Montgomery, Alabama-based designer Ashley Gilbreath worked through years of neglect to restore her 1910 craftsman-style home that’s just doors down from where Zelda Fitzgerald once lived. Intent on preserving her home’s architectural details and character, Ashley wanted to salvage and restore. “I reused what I could and replicated anything new to be as close to the original as possible,” she says. “If I’d wanted a brand-new house, I would have bought one.”
While many of the porches' floorboards and railings had rotted and needed to be replaced, the front door (including sidelights)

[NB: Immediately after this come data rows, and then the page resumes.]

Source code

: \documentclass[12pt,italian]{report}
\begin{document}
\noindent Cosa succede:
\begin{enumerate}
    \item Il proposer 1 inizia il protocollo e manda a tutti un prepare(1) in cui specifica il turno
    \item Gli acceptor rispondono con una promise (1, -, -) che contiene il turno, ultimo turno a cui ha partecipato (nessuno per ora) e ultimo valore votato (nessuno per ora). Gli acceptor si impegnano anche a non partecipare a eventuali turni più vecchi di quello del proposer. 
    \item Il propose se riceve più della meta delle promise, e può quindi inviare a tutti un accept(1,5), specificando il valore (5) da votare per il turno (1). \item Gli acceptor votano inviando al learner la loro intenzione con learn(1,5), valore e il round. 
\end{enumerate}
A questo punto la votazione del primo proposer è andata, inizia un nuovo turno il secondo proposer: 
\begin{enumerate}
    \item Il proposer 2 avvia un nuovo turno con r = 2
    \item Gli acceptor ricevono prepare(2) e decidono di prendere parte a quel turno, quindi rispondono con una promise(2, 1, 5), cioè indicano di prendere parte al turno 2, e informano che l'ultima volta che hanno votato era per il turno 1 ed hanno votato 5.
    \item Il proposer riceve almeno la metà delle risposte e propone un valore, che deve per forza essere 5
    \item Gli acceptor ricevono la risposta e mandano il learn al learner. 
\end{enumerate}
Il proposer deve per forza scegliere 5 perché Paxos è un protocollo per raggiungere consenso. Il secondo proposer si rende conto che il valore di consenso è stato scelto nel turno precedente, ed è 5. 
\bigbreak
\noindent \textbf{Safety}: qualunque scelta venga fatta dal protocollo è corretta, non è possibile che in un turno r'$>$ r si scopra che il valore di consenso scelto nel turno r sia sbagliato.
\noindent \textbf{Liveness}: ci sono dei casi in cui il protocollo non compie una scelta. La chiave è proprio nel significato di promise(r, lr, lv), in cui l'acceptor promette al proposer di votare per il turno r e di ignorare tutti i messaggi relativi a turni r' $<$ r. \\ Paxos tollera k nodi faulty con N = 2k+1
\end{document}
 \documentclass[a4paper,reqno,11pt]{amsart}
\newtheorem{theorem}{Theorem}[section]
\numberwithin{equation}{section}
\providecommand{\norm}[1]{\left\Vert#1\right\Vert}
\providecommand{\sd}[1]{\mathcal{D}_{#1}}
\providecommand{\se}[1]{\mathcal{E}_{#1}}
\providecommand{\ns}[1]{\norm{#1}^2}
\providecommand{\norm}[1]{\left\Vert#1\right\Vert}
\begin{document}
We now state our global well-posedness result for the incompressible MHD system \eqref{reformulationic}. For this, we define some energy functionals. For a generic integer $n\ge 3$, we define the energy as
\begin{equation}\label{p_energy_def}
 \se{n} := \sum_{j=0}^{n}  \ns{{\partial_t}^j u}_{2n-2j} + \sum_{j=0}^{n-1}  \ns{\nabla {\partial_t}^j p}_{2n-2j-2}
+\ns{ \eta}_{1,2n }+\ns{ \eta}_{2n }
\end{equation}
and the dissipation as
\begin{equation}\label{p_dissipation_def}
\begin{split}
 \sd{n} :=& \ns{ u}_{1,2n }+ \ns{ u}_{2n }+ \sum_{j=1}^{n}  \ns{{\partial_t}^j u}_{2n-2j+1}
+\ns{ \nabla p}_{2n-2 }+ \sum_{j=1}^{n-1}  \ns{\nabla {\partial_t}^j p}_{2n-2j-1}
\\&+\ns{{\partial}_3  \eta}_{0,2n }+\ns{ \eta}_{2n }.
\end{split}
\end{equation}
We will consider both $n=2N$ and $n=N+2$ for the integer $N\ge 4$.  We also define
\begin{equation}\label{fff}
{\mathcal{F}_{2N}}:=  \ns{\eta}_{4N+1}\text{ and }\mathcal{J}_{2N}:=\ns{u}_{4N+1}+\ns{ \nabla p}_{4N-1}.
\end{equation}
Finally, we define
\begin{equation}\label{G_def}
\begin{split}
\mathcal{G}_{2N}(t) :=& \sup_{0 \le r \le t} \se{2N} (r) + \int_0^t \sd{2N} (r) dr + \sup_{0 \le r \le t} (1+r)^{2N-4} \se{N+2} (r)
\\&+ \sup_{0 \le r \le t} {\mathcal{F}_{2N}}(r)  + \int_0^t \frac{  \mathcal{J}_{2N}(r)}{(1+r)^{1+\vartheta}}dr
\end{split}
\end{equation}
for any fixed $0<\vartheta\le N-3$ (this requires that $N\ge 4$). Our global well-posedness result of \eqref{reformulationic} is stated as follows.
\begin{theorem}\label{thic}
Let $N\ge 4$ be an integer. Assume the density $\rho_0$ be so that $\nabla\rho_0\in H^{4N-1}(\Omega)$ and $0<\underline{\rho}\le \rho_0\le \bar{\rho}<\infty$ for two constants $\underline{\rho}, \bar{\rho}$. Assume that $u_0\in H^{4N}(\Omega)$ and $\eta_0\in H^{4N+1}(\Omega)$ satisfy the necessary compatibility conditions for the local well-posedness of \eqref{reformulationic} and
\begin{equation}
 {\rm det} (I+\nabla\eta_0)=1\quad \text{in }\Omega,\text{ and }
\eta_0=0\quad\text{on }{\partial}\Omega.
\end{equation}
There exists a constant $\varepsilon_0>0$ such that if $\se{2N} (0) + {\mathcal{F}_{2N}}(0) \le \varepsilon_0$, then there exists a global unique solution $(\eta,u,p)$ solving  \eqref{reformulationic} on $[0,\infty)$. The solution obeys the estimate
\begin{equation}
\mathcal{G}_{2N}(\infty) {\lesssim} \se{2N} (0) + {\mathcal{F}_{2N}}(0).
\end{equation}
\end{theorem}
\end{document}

and all of the front windows and siding needed only cosmetic maintenance. The ebony door was restained, windows reglazed,
and siding repainted with Sherwin-Williams' Palais White.
Using old photos as inspiration, Ashley had skilled carpenters copy the home's original second-story porch.
Landscape designer James Farmer helped Ashley complement her home with a low-key front garden of iconic Southern plants and casual pea-gravel paths.
The potential for this 1920s Shingle-style cottage was evident before the renovation. It had great scale and was sited nicely with rear water views. Georgia-based architecture firm Historical Concepts brought back the original charm of a jewel box cottage.
Historical Concepts took it back to its stylistic roots, emphasizing the distinctive gambrel roofline.
"The new design made simple, effective changes—a second entry, similar in size and detailing to the original, was added to balance the facade," says Betty Dowling, Professor Emerita at the Georgia Tech College of Architecture and guest judge of the 2013 Southern Living Home Awards. Then, new matching, equally spaced windows gave the exterior a more cohesive and pleasing look.